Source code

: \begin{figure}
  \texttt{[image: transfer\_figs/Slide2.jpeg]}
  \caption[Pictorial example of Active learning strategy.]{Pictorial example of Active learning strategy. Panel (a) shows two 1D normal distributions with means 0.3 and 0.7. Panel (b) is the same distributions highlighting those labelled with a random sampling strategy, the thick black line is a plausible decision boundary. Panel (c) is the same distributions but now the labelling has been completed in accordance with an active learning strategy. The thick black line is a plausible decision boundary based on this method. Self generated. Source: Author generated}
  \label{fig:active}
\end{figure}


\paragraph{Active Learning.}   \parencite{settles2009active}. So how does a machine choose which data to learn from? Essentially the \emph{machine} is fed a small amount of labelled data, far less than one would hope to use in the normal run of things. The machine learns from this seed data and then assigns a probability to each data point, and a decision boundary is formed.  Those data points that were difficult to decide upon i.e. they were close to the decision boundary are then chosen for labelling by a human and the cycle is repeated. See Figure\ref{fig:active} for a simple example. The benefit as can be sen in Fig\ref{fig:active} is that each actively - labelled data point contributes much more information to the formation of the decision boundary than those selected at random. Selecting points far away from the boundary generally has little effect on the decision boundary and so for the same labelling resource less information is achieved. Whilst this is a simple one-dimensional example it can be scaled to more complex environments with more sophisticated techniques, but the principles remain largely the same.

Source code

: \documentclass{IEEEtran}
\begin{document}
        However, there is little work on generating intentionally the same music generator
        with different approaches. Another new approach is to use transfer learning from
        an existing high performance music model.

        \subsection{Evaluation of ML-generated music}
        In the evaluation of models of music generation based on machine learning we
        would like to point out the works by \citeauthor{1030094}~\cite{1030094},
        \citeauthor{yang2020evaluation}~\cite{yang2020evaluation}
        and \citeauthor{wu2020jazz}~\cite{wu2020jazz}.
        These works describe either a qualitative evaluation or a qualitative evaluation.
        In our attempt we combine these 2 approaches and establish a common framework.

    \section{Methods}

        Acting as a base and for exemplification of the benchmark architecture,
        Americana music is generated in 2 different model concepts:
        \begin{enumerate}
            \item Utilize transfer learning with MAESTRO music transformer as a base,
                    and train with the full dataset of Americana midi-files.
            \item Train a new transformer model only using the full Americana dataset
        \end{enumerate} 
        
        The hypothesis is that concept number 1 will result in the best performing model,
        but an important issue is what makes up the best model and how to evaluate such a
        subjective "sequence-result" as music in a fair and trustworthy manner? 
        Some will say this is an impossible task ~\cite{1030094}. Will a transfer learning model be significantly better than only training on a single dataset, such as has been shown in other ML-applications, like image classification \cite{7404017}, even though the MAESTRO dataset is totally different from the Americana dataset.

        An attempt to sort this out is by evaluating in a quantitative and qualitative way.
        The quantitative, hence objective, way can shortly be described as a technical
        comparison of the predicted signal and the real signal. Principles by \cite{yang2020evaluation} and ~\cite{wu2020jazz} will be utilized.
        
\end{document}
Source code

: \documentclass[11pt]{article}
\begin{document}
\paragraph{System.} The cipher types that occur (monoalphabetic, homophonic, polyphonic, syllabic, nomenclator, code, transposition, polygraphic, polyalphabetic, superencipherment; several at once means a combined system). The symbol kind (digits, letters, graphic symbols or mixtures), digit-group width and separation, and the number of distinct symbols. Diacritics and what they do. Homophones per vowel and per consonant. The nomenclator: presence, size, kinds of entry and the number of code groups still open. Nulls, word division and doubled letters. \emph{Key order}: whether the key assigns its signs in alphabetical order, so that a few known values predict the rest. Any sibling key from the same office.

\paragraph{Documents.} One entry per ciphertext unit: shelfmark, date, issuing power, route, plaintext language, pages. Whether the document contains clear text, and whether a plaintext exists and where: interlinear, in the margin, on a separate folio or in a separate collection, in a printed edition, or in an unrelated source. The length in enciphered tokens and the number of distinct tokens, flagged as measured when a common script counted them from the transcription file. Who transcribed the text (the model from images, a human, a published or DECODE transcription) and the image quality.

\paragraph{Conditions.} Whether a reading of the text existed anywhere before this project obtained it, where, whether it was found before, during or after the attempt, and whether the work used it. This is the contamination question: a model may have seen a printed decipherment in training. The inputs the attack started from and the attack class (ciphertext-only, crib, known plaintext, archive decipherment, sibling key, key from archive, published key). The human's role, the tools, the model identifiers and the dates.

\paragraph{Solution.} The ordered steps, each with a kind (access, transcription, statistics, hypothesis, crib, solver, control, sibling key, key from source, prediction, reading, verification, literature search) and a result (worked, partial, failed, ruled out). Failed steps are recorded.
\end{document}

WHAT TO DO> List every line above that contains the word "training".

EXERCISE RESULT>
        Some will say this is an impossible task ~\cite{1030094}. Will a transfer learning model be significantly better than only training on a single dataset, such as has been shown in other ML-applications, like image classification \cite{7404017}, even though the MAESTRO dataset is totally different from the Americana dataset.
\paragraph{Conditions.} Whether a reading of the text existed anywhere before this project obtained it, where, whether it was found before, during or after the attempt, and whether the work used it. This is the contamination question: a model may have seen a printed decipherment in training. The inputs the attack started from and the attack class (ciphertext-only, crib, known plaintext, archive decipherment, sibling key, key from archive, published key). The human's role, the tools, the model identifiers and the dates.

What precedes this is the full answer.